Mercadante citou o modo como o governo implementou um programa de crédito consignado para o Auxílio Brasil, em que o beneficiário foi buscar R$ 2.500 na Caixa Econômica, na véspera do segundo turno eleitoral, pensando que está recebendo um bônus. O TCU acendeu o alerta de total falta de gestão de risco nos empréstimos. A falta de informação acaba não dimensionando a dívida que estas pessoas muito pobres estão adquirindo, com comprometimento de 40% de seu Auxílio, a partir de 2023, além dos juros mais altos da categoria.

“Diante do alerta do TCU, a Caixa interrompeu o programa e acha que ninguém viu. Nós vimos e vamos representar aos órgãos de controle rigorosa apuração. Eleição é coisa séria, tem que ter paridade de armas, e não pode usar recursos públicos para comprar votos”, disse o ex-ministro.

O premiado programa de cisternas foi distorcido, deixando de seguir seu marco legal.
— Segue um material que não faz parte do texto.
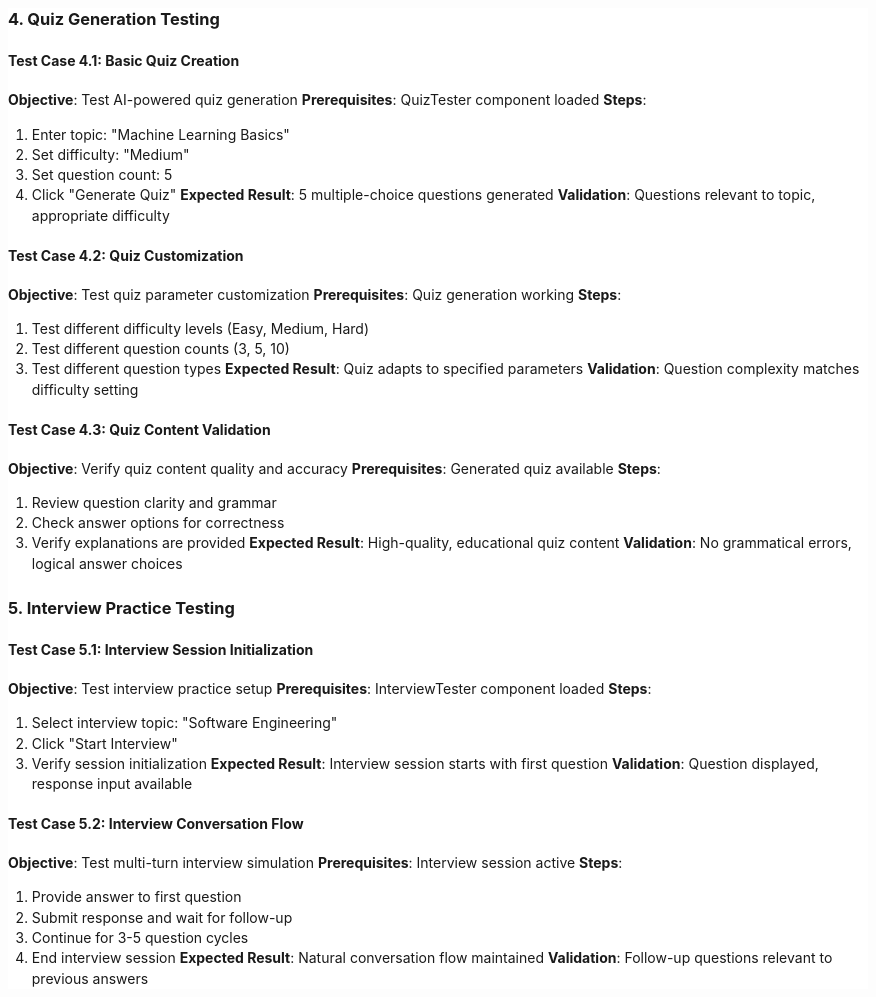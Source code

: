 ### 4. Quiz Generation Testing

#### Test Case 4.1: Basic Quiz Creation
**Objective**: Test AI-powered quiz generation
**Prerequisites**: QuizTester component loaded
**Steps**:
1. Enter topic: "Machine Learning Basics"
2. Set difficulty: "Medium"
3. Set question count: 5
4. Click "Generate Quiz"
**Expected Result**: 5 multiple-choice questions generated
**Validation**: Questions relevant to topic, appropriate difficulty

#### Test Case 4.2: Quiz Customization
**Objective**: Test quiz parameter customization
**Prerequisites**: Quiz generation working
**Steps**:
1. Test different difficulty levels (Easy, Medium, Hard)
2. Test different question counts (3, 5, 10)
3. Test different question types
**Expected Result**: Quiz adapts to specified parameters
**Validation**: Question complexity matches difficulty setting

#### Test Case 4.3: Quiz Content Validation
**Objective**: Verify quiz content quality and accuracy
**Prerequisites**: Generated quiz available
**Steps**:
1. Review question clarity and grammar
2. Check answer options for correctness
3. Verify explanations are provided
**Expected Result**: High-quality, educational quiz content
**Validation**: No grammatical errors, logical answer choices

### 5. Interview Practice Testing

#### Test Case 5.1: Interview Session Initialization
**Objective**: Test interview practice setup
**Prerequisites**: InterviewTester component loaded
**Steps**:
1. Select interview topic: "Software Engineering"
2. Click "Start Interview"
3. Verify session initialization
**Expected Result**: Interview session starts with first question
**Validation**: Question displayed, response input available

#### Test Case 5.2: Interview Conversation Flow
**Objective**: Test multi-turn interview simulation
**Prerequisites**: Interview session active
**Steps**:
1. Provide answer to first question
2. Submit response and wait for follow-up
3. Continue for 3-5 question cycles
4. End interview session
**Expected Result**: Natural conversation flow maintained
**Validation**: Follow-up questions relevant to previous answers
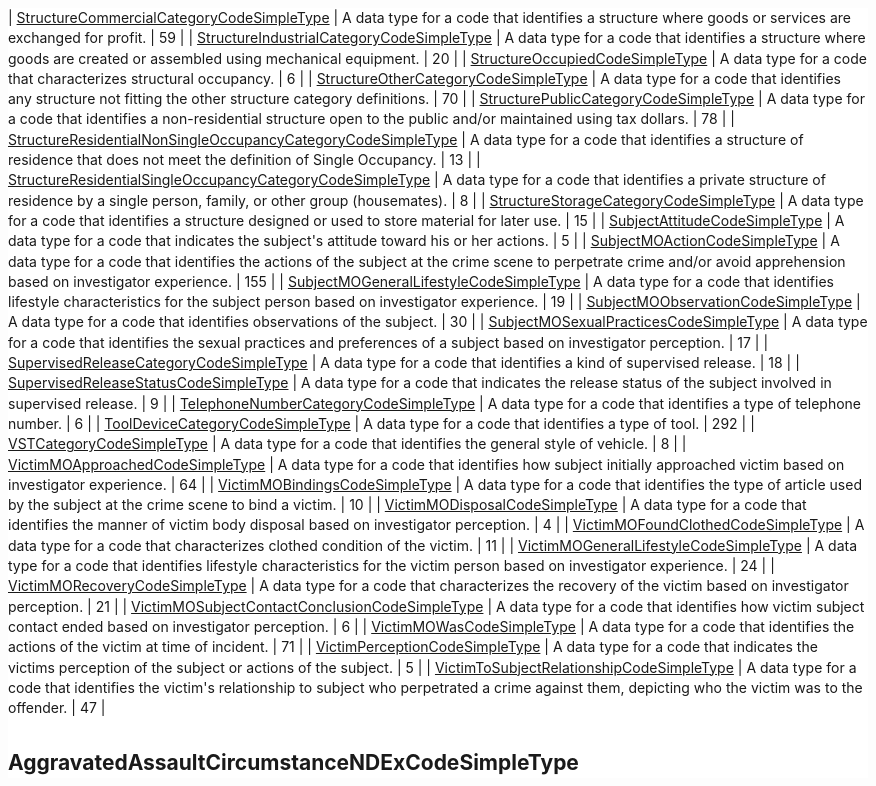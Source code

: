 | <a href="#structurecommercialcategorycodesimpletype">StructureCommercialCategoryCodeSimpleType</a> | A data type for a code that identifies a structure where goods or services are exchanged for profit. | 59 |
| <a href="#structureindustrialcategorycodesimpletype">StructureIndustrialCategoryCodeSimpleType</a> | A data type for a code that identifies a structure where goods are created or assembled using mechanical equipment. | 20 |
| <a href="#structureoccupiedcodesimpletype">StructureOccupiedCodeSimpleType</a> | A data type for a code that characterizes structural occupancy. | 6 |
| <a href="#structureothercategorycodesimpletype">StructureOtherCategoryCodeSimpleType</a> | A data type for a code that identifies any structure not fitting the other structure category definitions. | 70 |
| <a href="#structurepubliccategorycodesimpletype">StructurePublicCategoryCodeSimpleType</a> | A data type for a code that identifies a non-residential structure open to the public and/or maintained using tax dollars. | 78 |
| <a href="#structureresidentialnonsingleoccupancycategorycodesimpletype">StructureResidentialNonSingleOccupancyCategoryCodeSimpleType</a> | A data type for a code that identifies a structure of residence that does not meet the definition of Single Occupancy. | 13 |
| <a href="#structureresidentialsingleoccupancycategorycodesimpletype">StructureResidentialSingleOccupancyCategoryCodeSimpleType</a> | A data type for a code that identifies a private structure of residence by a single person, family, or other group (housemates). | 8 |
| <a href="#structurestoragecategorycodesimpletype">StructureStorageCategoryCodeSimpleType</a> | A data type for a code that identifies a structure designed or used to store material for later use. | 15 |
| <a href="#subjectattitudecodesimpletype">SubjectAttitudeCodeSimpleType</a> | A data type for a code that indicates the subject's attitude toward his or her actions. | 5 |
| <a href="#subjectmoactioncodesimpletype">SubjectMOActionCodeSimpleType</a> | A data type for a code that identifies the actions of the subject at the crime scene to perpetrate crime and/or avoid apprehension based on investigator experience. | 155 |
| <a href="#subjectmogenerallifestylecodesimpletype">SubjectMOGeneralLifestyleCodeSimpleType</a> | A data type for a code that identifies lifestyle characteristics for the subject person based on investigator experience. | 19 |
| <a href="#subjectmoobservationcodesimpletype">SubjectMOObservationCodeSimpleType</a> | A data type for a code that identifies observations of the subject. | 30 |
| <a href="#subjectmosexualpracticescodesimpletype">SubjectMOSexualPracticesCodeSimpleType</a> | A data type for a code that identifies the sexual practices and preferences of a subject based on investigator perception. | 17 |
| <a href="#supervisedreleasecategorycodesimpletype">SupervisedReleaseCategoryCodeSimpleType</a> | A data type for a code that identifies a kind of supervised release. | 18 |
| <a href="#supervisedreleasestatuscodesimpletype">SupervisedReleaseStatusCodeSimpleType</a> | A data type for a code that indicates the release status of the subject involved in supervised release. | 9 |
| <a href="#telephonenumbercategorycodesimpletype">TelephoneNumberCategoryCodeSimpleType</a> | A data type for a code that identifies a type of telephone number. | 6 |
| <a href="#tooldevicecategorycodesimpletype">ToolDeviceCategoryCodeSimpleType</a> | A data type for a code that identifies a type of tool. | 292 |
| <a href="#vstcategorycodesimpletype">VSTCategoryCodeSimpleType</a> | A data type for a code that identifies the general style of vehicle. | 8 |
| <a href="#victimmoapproachedcodesimpletype">VictimMOApproachedCodeSimpleType</a> | A data type for a code that identifies how subject initially approached victim based on investigator experience. | 64 |
| <a href="#victimmobindingscodesimpletype">VictimMOBindingsCodeSimpleType</a> | A data type for a code that identifies the type of article used by the subject at the crime scene to bind a victim. | 10 |
| <a href="#victimmodisposalcodesimpletype">VictimMODisposalCodeSimpleType</a> | A data type for a code that identifies the manner of victim body disposal based on investigator perception. | 4 |
| <a href="#victimmofoundclothedcodesimpletype">VictimMOFoundClothedCodeSimpleType</a> | A data type for a code that characterizes clothed condition of the victim. | 11 |
| <a href="#victimmogenerallifestylecodesimpletype">VictimMOGeneralLifestyleCodeSimpleType</a> | A data type for a code that identifies lifestyle characteristics for the victim person based on investigator experience. | 24 |
| <a href="#victimmorecoverycodesimpletype">VictimMORecoveryCodeSimpleType</a> | A data type for a code that characterizes the recovery of the victim based on investigator perception. | 21 |
| <a href="#victimmosubjectcontactconclusioncodesimpletype">VictimMOSubjectContactConclusionCodeSimpleType</a> | A data type for a code that identifies how victim subject contact ended based on investigator perception. | 6 |
| <a href="#victimmowascodesimpletype">VictimMOWasCodeSimpleType</a> | A data type for a code that identifies the actions of the victim at time of incident. | 71 |
| <a href="#victimperceptioncodesimpletype">VictimPerceptionCodeSimpleType</a> | A data type for a code that indicates the victims perception of the subject or actions of the subject. | 5 |
| <a href="#victimtosubjectrelationshipcodesimpletype">VictimToSubjectRelationshipCodeSimpleType</a> | A data type for a code that identifies the victim's relationship to subject who perpetrated a crime against them, depicting who the victim was to the offender. | 47 |

## AggravatedAssaultCircumstanceNDExCodeSimpleType
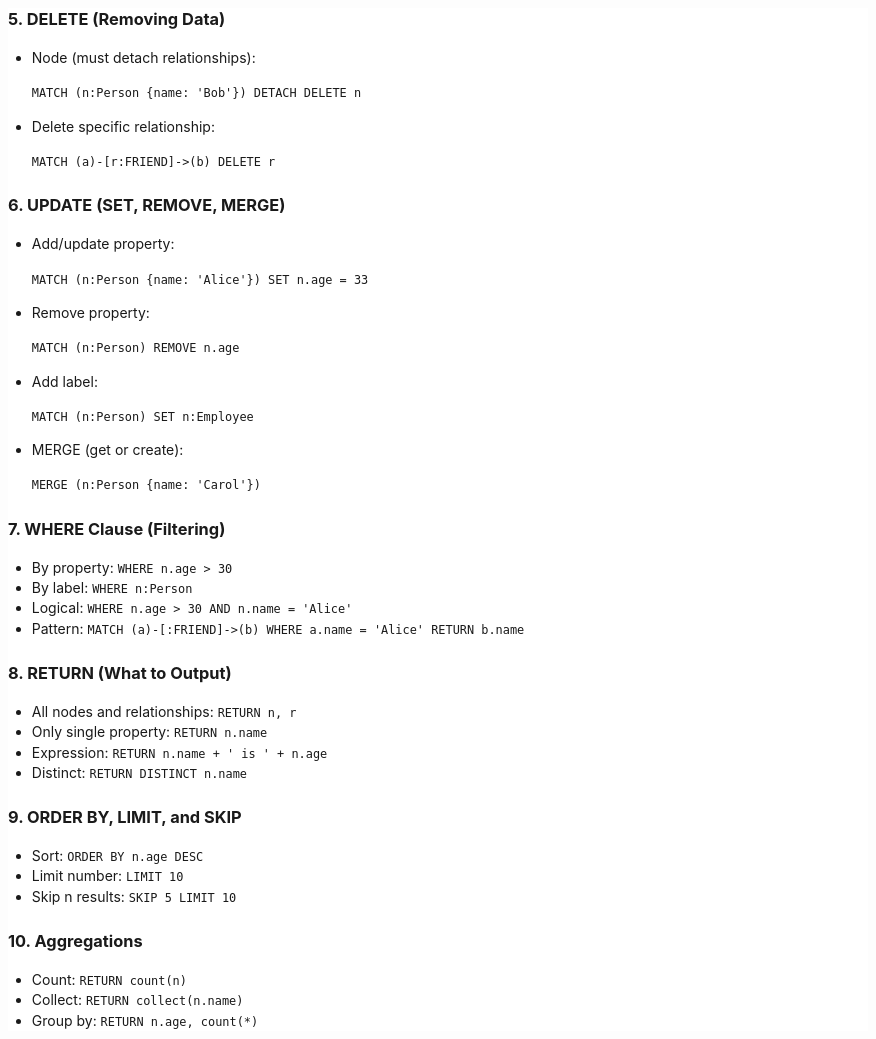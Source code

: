 ### 5. **DELETE (Removing Data)**

- Node (must detach relationships): 
  ```
  MATCH (n:Person {name: 'Bob'}) DETACH DELETE n
  ```
- Delete specific relationship:
  ```
  MATCH (a)-[r:FRIEND]->(b) DELETE r
  ```

### 6. **UPDATE (SET, REMOVE, MERGE)**

- Add/update property: 
  ```
  MATCH (n:Person {name: 'Alice'}) SET n.age = 33
  ```
- Remove property:
  ```
  MATCH (n:Person) REMOVE n.age
  ```
- Add label:
  ```
  MATCH (n:Person) SET n:Employee
  ```
- MERGE (get or create):
  ```
  MERGE (n:Person {name: 'Carol'})
  ```

### 7. **WHERE Clause (Filtering)**

- By property: `WHERE n.age > 30`
- By label: `WHERE n:Person`
- Logical: `WHERE n.age > 30 AND n.name = 'Alice'`
- Pattern: `MATCH (a)-[:FRIEND]->(b) WHERE a.name = 'Alice' RETURN b.name`

### 8. **RETURN (What to Output)**

- All nodes and relationships: `RETURN n, r`
- Only single property: `RETURN n.name`
- Expression: `RETURN n.name + ' is ' + n.age`
- Distinct: `RETURN DISTINCT n.name`

### 9. **ORDER BY, LIMIT, and SKIP**

- Sort: `ORDER BY n.age DESC`
- Limit number: `LIMIT 10`
- Skip n results: `SKIP 5 LIMIT 10`

### 10. **Aggregations**

- Count: `RETURN count(n)`
- Collect: `RETURN collect(n.name)`
- Group by: `RETURN n.age, count(*)`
Tereza relata que, em agosto, o governo organiza uma ata de registro de preços bilionária pela Funasa para cisternas de polietileno, denunciadas por órgãos de controle como caras e disfuncionais, comparada com as cisternas de placas do marco legal. “Em pleno fim do governo, o programa abandonado passa a destinar mais R$ 800 mi para cisternas de plástico no fim do governo”, disse.

Embora tenha evitado pontuar toda a lista, ela citou pagamento de benefícios em duplicidade, erros de exclusão de beneficiários dos programas, as distorções do Cadastro Único, ampliação das filas dos Centros de Referência e Assistência Social (CRAS), defasagem na central de atendimento dos programas e ausência de apoio e orientação às famílias por conta de uma “desarticulação federativa”.